L'edificio, di pianta quadrata, si compone di cinque navate, la centrale, col soffitto ligneo a cassettoni restaurato nel 1938, si continua col presbiterio ad un'alta, elegante abside esagonale. La navata centrale è sorretta, come le altre, da colonne che si presentano più alte e possenti terminandosi negli originali capitelli compositi. In coincidenza del presbiterio restano i basamenti di pilastri polistili appartenenti alla chiesa dell'XI secolo. DI particolare interesse sono le volte delle più piccole navate laterali d'influsso catalano ed anche il pulpito ligneo del 1608, indicato fra i monumenti di interesse nazionale.
I due "cappelloni" sono dedicati uno al Santissimo Sacramento e l'altro al patrono san Gregorio Magno. Ma l'attenzione si sofferma anche sulla facciata dal frontone cuspidato, con un rosone e il portale sormontato dalla lunetta con l'altorilievo della Trinità cui la chiesa è dedicata.
Il campanile, incorporato fra le navate a destra e il presbiterio, è composto da cinque piani sovrapposti, con finestra monofore, colonnine che decorano queste ultime e gli spigoli, mascheroni e decorazioni zoomorfe e mitologiche, è un manufatto architettonico che desta l'interesse degli studiosi.

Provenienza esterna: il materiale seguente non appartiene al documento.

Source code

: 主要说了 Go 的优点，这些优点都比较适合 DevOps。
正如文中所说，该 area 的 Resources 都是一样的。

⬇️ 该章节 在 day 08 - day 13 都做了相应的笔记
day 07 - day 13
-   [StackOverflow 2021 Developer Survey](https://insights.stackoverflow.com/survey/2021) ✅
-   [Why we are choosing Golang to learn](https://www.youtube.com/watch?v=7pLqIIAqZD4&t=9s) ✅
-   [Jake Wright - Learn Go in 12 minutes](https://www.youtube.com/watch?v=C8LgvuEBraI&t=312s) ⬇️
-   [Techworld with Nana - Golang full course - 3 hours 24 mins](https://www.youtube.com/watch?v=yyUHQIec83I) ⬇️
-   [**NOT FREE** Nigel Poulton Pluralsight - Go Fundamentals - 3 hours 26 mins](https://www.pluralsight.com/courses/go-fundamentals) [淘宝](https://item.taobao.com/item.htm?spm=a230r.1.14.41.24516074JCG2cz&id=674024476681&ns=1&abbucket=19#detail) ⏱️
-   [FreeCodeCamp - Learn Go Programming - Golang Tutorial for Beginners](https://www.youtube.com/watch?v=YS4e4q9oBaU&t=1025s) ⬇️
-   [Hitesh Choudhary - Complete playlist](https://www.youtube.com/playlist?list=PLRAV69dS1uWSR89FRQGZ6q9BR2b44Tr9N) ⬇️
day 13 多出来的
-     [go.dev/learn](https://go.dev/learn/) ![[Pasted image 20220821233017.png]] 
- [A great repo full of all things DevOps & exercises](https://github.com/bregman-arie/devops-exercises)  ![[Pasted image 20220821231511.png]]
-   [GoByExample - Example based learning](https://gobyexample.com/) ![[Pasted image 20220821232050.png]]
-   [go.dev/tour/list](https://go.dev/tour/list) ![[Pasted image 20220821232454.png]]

Le origini della chiesa e del convento francescano si devono al vicario provinciale padre Luca da Lecce, in carica tra il 1474 e il 1483. Dai lavori di restauro del 1964 si è scaturito che si configurava in un vano rettangolare raggiungendo l'altezza dell'attuale trabeazione, con copertura in legno, di cui sono rimaste le buche nelle pareti. Intorno al 1592, con la venuta a Manduria dei padri della Serafica Riforma, si procedette ai lavori di ristrutturazione del convento e della chiesa, in particolare sotto le novità architettoniche del XVII secolo. Nel 1608 venne abbattuta la copertura lignea, sopraelevando e rinforzando i muri perimetrali esistenti, creando il nuovo presbiterio, che allora comprendeva l'attuale abside e parte dell'attuale coro. Nel 1633 costruirono un diaframma in mezzo al presbiterio e dietro l'altare maggiore venne inflessa una volta intermedia, dove furono ricavati i due vani per i coni inferiore e superiore. Il campanile barocco, probabilmente, fu eretto nella prima metà del XVIII secolo e su di esso furono sistemate tre campane. Nel presbiterio sono notevoli le diciotto statue lignee a mezzobusto e il Crocifisso ligneo, risalenti al XVII secolo.[10] Sempre nella chiesa è conservata la tela della Madonna con Bambino e Santi del pittore Giovanni Bernardino Azzolino (detto pure Bernardino il Siciliano), sul dipinto è riportata l'iscrizione «HOC OPUS FIERI FECERUNT: LUCAS ANTONIUS E JOANNES VINCENTIUS / LAURENTIS - F. JO BERNARDINUS AZZOLINUS ANNO 1621».[11]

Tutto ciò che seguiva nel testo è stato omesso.